Thanks for the comment. That makes sense, since as you are saying, a base10 number can be expressed as a polynomial where x=10. Eg: 983 = 9x^2 + 8x + 3 aka [9, 8, 3]. Wondering how big the number has to be to make sense, and where this is used in practice.

Kubuxu · on July 1, 2024

FFT is used extensively in curve based zero-knowledge cryptography, not for the purpose of splitting a single large number into smaller ones, but to interpolate and evaluate very large polynomials (for example of the degree 2^27).

All of this happens in a field of an elliptic curve so the complexity reduction is greatly appreciated.

nickcw · on July 1, 2024

In libgmp I think the numbers have to be around 100,000 bits or 30,000 digits for FFT to be faster.

https://gmplib.org/manual/Multiplication-Algorithms

GMP has lots of other methods in between schoolbook multiplication and FFT multiplication. A nice one is Karatsuba multiplication which is very easy to understand and delivers O(n^1.58) rather than O(n^2) performance. Python uses this method for multiplying large numbers together

https://en.wikipedia.org/wiki/Karatsuba_algorithm

kurlberg · on July 1, 2024

There is a nice picture of the "best" for different ranges of sizes of numbers to be multiplied at

http://gmplib.org/devel/log.i7.1024.png

More context and explanation can be found at: http://gmplib.org/devel/

BTW, I like Bernstein's survey of different multiplication algorithms at

https://cr.yp.to/papers/m3.pdf

(there is a unifying theme about using ring isomorphisms to explain many of the "standard" routines.)
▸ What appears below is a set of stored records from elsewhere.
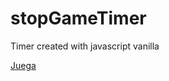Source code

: # stopGameTimer
Timer created with javascript vanilla


[Juega](https://jarregui92.github.io/stopGameTimer)
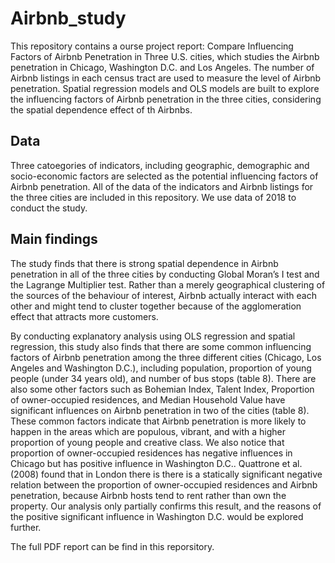 # Airbnb_study
This repository contains a ourse project report: Compare Influencing Factors of Airbnb Penetration in Three U.S. cities, which studies the Airbnb penetration in Chicago, Washington D.C. and Los Angeles. The number of Airbnb listings in each census tract are used to measure the level of Airbnb penetration. Spatial regression models and OLS models are built to explore the influencing factors of Airbnb penetration in the three cities, considering the spatial dependence effect of th Airbnbs.

## Data
Three catoegories of indicators, including geographic, demographic and socio-economic factors are selected as the potential influencing factors of Airbnb penetration. All of the data of the indicators and Airbnb listings for the three cities are included in this repository. We use data of 2018 to conduct the study.

## Main findings
The study finds that there is strong spatial dependence in Airbnb penetration in all of the three cities by conducting Global Moran’s I test and the Lagrange Multiplier test. Rather than a merely geographical clustering of the sources of the behaviour of interest, Airbnb actually interact with each other and might tend to cluster together because of the agglomeration effect that attracts more customers.

By conducting explanatory analysis using OLS regression and spatial regression, this study also finds that there are some common influencing factors of Airbnb penetration among the three different cities (Chicago, Los Angeles and Washington D.C.), including population, proportion of young people (under 34 years old), and number of bus stops (table 8). There are also some other factors such as Bohemian Index, Talent Index, Proportion of owner-occupied residences, and Median Household Value have significant influences on Airbnb penetration in two of the cities (table 8). These common factors indicate that Airbnb penetration is more likely to happen in the areas which are populous, vibrant, and with a higher proportion of young people and creative class. We also notice that proportion of owner-occupied residences has negative influences in Chicago but has positive influence in Washington D.C.. Quattrone et al. (2008) found that in London there is there is a statically significant negative relation between the proportion of owner-occupied residences and Airbnb penetration, because Airbnb hosts tend to rent rather than own the property. Our analysis only partially confirms this result, and the reasons of the positive significant influence in Washington D.C. would be explored further.

The full PDF report can be find in this reporsitory.

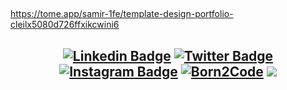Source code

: ## <h2 align="center">

  https://tome.app/samir-1fe/template-design-portfolio-cleilx5080d726ffxikcwini6

## <h2 align="center"> [![Linkedin Badge](https://img.shields.io/badge/-LinkedIn-0e76a8?style=flat-square&logo=Linkedin&logoColor=white)](https://linkedin.com/in/samirberrichi) [![Twitter Badge](https://img.shields.io/badge/-Twitter-00acee?style=flat-square&logo=Twitter&logoColor=white)](https://twitter.com/samirberrichi) [![Instagram Badge](https://img.shields.io/badge/-Instagram-e4405f?style=flat-square&logo=Instagram&logoColor=white)](https://instagram.com/samirberrichi/) <a href="https://profile.intra.42.fr/users/sberrich" target="_blank"><img src="https://img.shields.io/badge/Born2Code-%23FF6950.svg?style=flat-square&logo=42" alt="Born2Code"></a> ![](https://komarev.com/ghpvc/?username=sberrich)

<!-- ## <h2 align="center"> [![sberrich's 42 stats](https://badge.mediaplus.ma/darkblue/sberrich)](https://github.com/oakoudad/badge42) -->
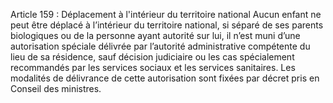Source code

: Article 159 : Déplacement à l'intérieur du territoire national
Aucun enfant ne peut être déplacé à l’intérieur du territoire national, si séparé de ses parents biologiques ou de la personne ayant autorité sur lui, il n’est muni d’une autorisation spéciale délivrée par l’autorité administrative compétente du lieu de sa résidence, sauf décision judiciaire ou les cas spécialement recommandés par les services sociaux et les services sanitaires.
Les modalités de délivrance de cette autorisation sont fixées par décret pris en Conseil des ministres.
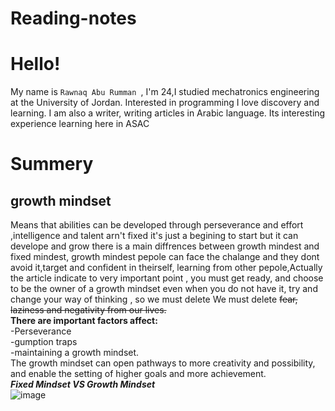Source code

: # Reading-notes
# Hello!
My name is  `Rawnaq Abu Rumman `, I'm 24,I studied mechatronics
engineering at the University of Jordan. Interested in programming
I love discovery and learning. I am also a writer, writing articles
in Arabic language. Its interesting experience learning here in ASAC
# Summery 
## growth mindset
Means that abilities can be developed through perseverance and effort ,intelligence and talent arn't fixed it's just a begining to start but it can develope and grow there is a main diffrences between growth mindest and fixed mindest, growth mindest pepole can face the chalange and they dont avoid it,target and confident in theirself, learning from other pepole,Actually the article indicate to very important point , you must get ready, and choose to be the owner of a growth mindset even when you do not have it, try and change your way of thinking , so we must delete We must delete ~~fear, laziness and negativity from our lives.~~\
**There are important factors affect:**\
-Perseverance\
-gumption traps\
-maintaining a growth mindset.  
The growth mindset can open pathways to more creativity and possibility, and enable the setting of higher goals and more achievement.\
***Fixed Mindset  VS  Growth Mindset***\
![image](https://irp-cdn.multiscreensite.com/069d5d93/dms3rep/multi/fixed.png)
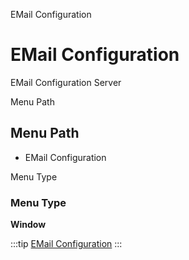 
EMail Configuration
# EMail Configuration


EMail Configuration Server

Menu Path
## Menu Path



- EMail Configuration

Menu Type
### Menu Type

**Window**


:::tip
[EMail Configuration](functional-guide/window/window-email-configuration.md)
:::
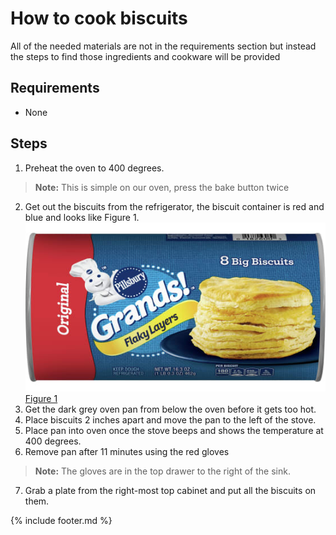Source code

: # How to cook biscuits

All of the needed materials are not in the requirements section but instead the steps to find those ingredients and cookware will be provided

## Requirements

- None

## Steps

1.  Preheat the oven to 400 degrees.
> **Note:** This is simple on our oven, press the bake button twice
2.  Get out the biscuits from the refrigerator, the biscuit container is red and blue and looks like Figure 1.
	![](images/media/pillsbury_biscuits.jpg)
	[Figure 1](https://res.cloudinary.com/general-mills/image/upload/e_trim/q_auto,c_pad,ar_16:9,w_530/products/00018000002603_C1C1_s414_eab21877-12a8-4f5f-9f4d-de53f00cf90b.jpg)
3.  Get the dark grey oven pan from below the oven before it gets too hot.
4.  Place biscuits 2 inches apart and move the pan to the left of the stove.
5.  Place pan into oven once the stove beeps and shows the temperature at 400 degrees.
6.  Remove pan after 11 minutes using the red gloves
> **Note:** The gloves are in the top drawer to the right of the sink.
7.  Grab a plate from the right-most top cabinet and put all the biscuits on them.

{% include footer.md %}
kurlberg · on July 1, 2024

PS: if you're interested in multiplying "ludicrously large numbers", Harvey and van der Hoeven had a nice breakthrough and got multiplication down to "FFT speed" (n*log(n)), see

https://hal.science/hal-02070778v2/document

A pop-sci description can be found at

https://theconversation.com/weve-found-a-quicker-way-to-mult...

pfdietz · on July 1, 2024

The Karatsuba algorithm idea can also be used for multiplication of polynomials.